Soy muy previsible: mi canción favorita de Depeche Mode es Enjoy the silence, y normalmente es el clímax del recital, pero en Depeche Mode: Spirits in the forest Corbijn ha querido desplazar ligeramente el campo gravitacional de la emoción, centrándose en Personal Jesus (la confesión introductoria a la canción que hace la chica de Mongolia es, sencillamente, desarmante, delicada en extremo; no sólo por su sinceridad, sino por lo que da a entender que aún queda oculto, por las palabras que elige para hacerlo. A continuación, al escuchar la canción, el nivel de la emoción sube sin remedio), para culminar --como no podía ser de otra manera-- con Just can't get enough (compuesta por Vince Clarke, no por Martin Gore, en los inicios de la trayectoria del grupo y poco antes de abandonarlo. Cada vez que la interpretan Vince, esté donde esté, se lleva una pasta). Se trata del final perfecto: un exitazo incontestable que remite a los orígenes divertidos, superficiales e incontaminados de la banda cuyos acordes siguen sin pasar de moda. Sin embargo, el verdadero agujero negro que lo atrapa todo es Never let me down again.
Dejando de lado el hecho de que, a estas alturas, cualquier concierto de Depeche Mode es un espectáculo que funciona con la exactitud de un reloj atómico, resulta anecdótico que en el documental Never let me down again no se interprete completa, porque su fuerza reside en la perfomance de Dave, y en la habilidad del director para acentuarla con simplicidad y elegancia, liberando además la energía que desprenden unos pocos planos bien escogidos. Son tres planos separados en tiempo real por unos pocos segundos y cuya yuxtaposición me recuerda al montaje de los leones de piedra en El acorazado Potemkin (1925): 1) cuando Dave sincroniza a todo el auditorio con un simple gesto respondido en un nanosegundo (el público lo espera), 2) cuando se para a contemplar lo que ha provocado y 3) cuando el propio Dave alucina extasiado con el espectáculo --las manos entrelazadas en la cabeza-- del público reproduciendo ese simple gesto suyo. No me canso de ver esta escena; siento envidia del torpe Dave, de su poder omnímodo, por vivir y provocar esos instantes privilegiados. La situación, no obstante, también me recuerda a V de vendetta (2005): la escenografía con las masas exaltadas, dirigidas por el líder, la reacción automática a estímulos... Resulta apabullante desde un punto de vista sensorial y anímico, pero da que pensar...

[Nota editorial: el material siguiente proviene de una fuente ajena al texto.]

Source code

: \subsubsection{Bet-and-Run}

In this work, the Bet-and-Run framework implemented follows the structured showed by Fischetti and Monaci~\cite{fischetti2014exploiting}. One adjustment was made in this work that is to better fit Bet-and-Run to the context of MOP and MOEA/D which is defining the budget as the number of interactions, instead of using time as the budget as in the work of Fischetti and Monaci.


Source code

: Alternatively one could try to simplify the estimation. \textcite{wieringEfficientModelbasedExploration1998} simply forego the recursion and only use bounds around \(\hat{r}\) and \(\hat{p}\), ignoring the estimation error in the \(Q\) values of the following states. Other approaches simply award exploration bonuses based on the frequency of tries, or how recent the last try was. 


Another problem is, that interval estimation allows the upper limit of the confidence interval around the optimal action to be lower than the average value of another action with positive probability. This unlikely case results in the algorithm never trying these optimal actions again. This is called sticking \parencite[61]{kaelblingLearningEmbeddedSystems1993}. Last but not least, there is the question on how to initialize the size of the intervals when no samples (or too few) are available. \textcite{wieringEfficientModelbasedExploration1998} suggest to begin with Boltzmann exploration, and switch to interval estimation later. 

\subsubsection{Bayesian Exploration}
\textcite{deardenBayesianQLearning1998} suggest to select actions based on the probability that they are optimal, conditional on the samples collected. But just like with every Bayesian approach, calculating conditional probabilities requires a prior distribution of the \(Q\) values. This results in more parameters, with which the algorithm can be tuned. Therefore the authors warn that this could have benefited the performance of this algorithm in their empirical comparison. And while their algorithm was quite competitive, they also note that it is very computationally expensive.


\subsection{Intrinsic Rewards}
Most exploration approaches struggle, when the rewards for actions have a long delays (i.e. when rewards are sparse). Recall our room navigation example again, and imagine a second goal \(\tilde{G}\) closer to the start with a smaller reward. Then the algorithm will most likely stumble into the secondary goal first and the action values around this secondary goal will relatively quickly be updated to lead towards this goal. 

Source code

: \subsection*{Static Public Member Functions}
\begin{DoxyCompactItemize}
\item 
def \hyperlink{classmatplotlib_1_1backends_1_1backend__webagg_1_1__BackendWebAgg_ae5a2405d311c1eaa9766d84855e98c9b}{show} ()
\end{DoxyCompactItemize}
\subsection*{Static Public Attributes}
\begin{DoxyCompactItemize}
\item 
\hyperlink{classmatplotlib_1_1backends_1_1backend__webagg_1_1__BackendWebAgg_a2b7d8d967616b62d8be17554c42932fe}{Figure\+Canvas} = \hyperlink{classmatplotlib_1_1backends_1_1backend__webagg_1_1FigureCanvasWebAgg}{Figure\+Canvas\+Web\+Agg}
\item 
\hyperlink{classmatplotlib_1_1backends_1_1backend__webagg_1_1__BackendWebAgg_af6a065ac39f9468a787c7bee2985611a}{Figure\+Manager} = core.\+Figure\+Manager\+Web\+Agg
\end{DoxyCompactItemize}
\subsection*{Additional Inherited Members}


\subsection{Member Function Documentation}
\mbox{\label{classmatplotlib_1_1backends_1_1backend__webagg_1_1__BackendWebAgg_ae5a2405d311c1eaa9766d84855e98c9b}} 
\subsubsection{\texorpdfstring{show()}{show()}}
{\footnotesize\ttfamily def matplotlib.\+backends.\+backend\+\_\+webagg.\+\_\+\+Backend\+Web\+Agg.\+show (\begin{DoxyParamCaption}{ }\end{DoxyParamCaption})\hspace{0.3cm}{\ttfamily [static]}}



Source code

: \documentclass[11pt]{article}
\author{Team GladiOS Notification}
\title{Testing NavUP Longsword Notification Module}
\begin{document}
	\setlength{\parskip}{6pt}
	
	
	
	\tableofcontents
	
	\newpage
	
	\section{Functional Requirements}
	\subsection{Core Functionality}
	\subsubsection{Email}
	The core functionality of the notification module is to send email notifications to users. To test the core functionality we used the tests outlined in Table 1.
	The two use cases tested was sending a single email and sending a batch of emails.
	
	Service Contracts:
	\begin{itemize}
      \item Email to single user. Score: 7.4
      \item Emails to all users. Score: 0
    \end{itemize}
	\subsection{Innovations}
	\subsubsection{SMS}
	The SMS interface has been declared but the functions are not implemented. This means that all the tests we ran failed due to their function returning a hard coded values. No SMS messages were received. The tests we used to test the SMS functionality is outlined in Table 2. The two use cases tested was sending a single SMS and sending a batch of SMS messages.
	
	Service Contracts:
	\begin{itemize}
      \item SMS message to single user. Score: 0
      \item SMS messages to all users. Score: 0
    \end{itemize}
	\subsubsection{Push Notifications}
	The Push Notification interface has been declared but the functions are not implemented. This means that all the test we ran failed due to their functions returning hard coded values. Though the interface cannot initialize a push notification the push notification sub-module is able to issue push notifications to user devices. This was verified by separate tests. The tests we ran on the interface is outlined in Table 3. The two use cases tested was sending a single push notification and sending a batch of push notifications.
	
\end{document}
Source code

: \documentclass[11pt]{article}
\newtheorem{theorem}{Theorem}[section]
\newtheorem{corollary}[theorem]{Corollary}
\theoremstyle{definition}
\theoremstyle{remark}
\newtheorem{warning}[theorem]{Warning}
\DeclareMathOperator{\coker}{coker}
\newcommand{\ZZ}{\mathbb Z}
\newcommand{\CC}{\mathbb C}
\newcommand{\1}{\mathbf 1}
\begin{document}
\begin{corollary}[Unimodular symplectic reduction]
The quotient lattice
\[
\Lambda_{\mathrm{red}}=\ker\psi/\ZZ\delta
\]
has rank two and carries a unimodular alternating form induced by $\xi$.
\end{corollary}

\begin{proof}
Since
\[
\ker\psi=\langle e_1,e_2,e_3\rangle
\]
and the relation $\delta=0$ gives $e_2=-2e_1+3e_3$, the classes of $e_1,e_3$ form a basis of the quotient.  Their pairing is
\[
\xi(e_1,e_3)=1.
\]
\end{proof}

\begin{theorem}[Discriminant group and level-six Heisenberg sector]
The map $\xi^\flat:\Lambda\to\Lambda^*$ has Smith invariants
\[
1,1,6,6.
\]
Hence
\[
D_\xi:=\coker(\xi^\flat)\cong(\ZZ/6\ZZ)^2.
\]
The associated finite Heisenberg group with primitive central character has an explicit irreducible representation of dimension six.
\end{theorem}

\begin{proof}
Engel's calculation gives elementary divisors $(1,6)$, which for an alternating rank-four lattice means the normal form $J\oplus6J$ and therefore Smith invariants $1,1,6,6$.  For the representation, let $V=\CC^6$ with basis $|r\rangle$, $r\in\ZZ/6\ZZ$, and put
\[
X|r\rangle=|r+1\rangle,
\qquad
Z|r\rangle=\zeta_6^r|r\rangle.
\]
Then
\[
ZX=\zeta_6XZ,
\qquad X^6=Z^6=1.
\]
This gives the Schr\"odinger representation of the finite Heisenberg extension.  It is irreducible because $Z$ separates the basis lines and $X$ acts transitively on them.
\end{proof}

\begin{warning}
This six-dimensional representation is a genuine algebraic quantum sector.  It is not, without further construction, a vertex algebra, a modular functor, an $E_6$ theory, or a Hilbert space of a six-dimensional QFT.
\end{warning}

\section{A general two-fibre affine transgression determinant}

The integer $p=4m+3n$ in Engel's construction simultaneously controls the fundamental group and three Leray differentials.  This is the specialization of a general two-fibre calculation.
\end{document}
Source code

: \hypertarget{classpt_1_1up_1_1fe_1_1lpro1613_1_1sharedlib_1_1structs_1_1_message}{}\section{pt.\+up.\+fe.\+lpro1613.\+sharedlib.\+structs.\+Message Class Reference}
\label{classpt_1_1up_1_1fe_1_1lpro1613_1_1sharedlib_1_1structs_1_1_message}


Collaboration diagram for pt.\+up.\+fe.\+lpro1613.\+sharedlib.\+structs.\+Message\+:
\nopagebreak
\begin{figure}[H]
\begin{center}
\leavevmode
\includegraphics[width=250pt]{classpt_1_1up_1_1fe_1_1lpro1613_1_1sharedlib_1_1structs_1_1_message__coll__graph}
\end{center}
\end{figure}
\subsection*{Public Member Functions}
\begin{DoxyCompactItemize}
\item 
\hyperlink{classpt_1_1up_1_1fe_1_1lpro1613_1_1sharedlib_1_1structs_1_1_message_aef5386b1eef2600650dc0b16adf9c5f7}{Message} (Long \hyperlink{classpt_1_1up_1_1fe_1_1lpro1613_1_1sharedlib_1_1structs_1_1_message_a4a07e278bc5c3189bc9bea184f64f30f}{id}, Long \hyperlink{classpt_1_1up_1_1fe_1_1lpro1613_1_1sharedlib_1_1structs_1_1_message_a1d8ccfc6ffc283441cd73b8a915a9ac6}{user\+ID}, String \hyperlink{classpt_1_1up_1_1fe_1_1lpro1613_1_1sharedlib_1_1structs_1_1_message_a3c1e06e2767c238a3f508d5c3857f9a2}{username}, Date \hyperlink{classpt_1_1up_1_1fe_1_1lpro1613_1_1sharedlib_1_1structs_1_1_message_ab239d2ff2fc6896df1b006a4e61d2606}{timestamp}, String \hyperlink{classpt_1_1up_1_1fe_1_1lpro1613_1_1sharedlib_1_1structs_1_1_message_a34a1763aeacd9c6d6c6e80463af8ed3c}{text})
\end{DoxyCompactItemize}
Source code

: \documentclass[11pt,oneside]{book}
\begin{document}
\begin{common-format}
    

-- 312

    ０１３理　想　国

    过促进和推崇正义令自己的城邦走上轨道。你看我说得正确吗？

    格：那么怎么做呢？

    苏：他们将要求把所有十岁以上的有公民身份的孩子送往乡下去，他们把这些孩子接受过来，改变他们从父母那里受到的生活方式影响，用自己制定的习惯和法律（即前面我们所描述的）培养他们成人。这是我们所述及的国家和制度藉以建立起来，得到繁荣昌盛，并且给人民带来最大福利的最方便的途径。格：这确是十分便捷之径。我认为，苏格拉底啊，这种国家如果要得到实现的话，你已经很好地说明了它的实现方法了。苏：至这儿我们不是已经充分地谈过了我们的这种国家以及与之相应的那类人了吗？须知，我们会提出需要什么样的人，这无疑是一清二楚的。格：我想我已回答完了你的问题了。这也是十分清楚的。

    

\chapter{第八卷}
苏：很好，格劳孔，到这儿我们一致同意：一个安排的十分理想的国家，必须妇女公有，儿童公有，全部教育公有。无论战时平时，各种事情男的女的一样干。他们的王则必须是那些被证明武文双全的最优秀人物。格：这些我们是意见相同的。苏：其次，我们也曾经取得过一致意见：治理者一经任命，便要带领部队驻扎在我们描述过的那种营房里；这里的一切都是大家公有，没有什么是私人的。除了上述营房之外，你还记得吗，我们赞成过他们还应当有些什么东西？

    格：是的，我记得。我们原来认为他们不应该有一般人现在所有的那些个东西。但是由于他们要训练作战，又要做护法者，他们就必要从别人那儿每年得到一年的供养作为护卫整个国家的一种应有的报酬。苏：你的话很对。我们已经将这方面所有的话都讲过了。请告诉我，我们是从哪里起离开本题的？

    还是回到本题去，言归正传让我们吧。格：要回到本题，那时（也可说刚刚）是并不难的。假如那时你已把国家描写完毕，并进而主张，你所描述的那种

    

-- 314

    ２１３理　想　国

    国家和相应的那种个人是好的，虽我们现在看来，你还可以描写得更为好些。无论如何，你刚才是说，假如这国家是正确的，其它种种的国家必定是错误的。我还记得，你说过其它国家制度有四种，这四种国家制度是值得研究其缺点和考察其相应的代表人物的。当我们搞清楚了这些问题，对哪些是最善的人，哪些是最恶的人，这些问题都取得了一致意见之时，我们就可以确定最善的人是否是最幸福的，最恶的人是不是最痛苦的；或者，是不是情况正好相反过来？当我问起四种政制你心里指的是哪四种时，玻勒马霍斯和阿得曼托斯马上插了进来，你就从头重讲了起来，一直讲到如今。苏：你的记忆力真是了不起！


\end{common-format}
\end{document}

Cuando te atreves a descender hasta las vidas de las personas debes ser respetuoso y cuidadoso, hacerles sentir importantes, escucharles. Si lo consigues ellos te regalarán lo que consideran más preciado: sus vivencias, sus sentimientos más íntimos. Y ahí es donde muchas veces encontraremos la música, la de Depeche Mode o la de quien sea. Una vez conseguido, las reacciones ante semejante alud de sinceridad siempre serán auténticas, irremplazables. ¿Acaso no es cierto que, al salir de un concierto salimos convencidos de que han interpretado nuestra canción favorita para nosotros, sólo para nosotros?
Aunque no seas un fan de la banda británica, vale la pena ver Depeche Mode: Spirits in the forest por su cuidada presentación y su emotividad a flor de piel.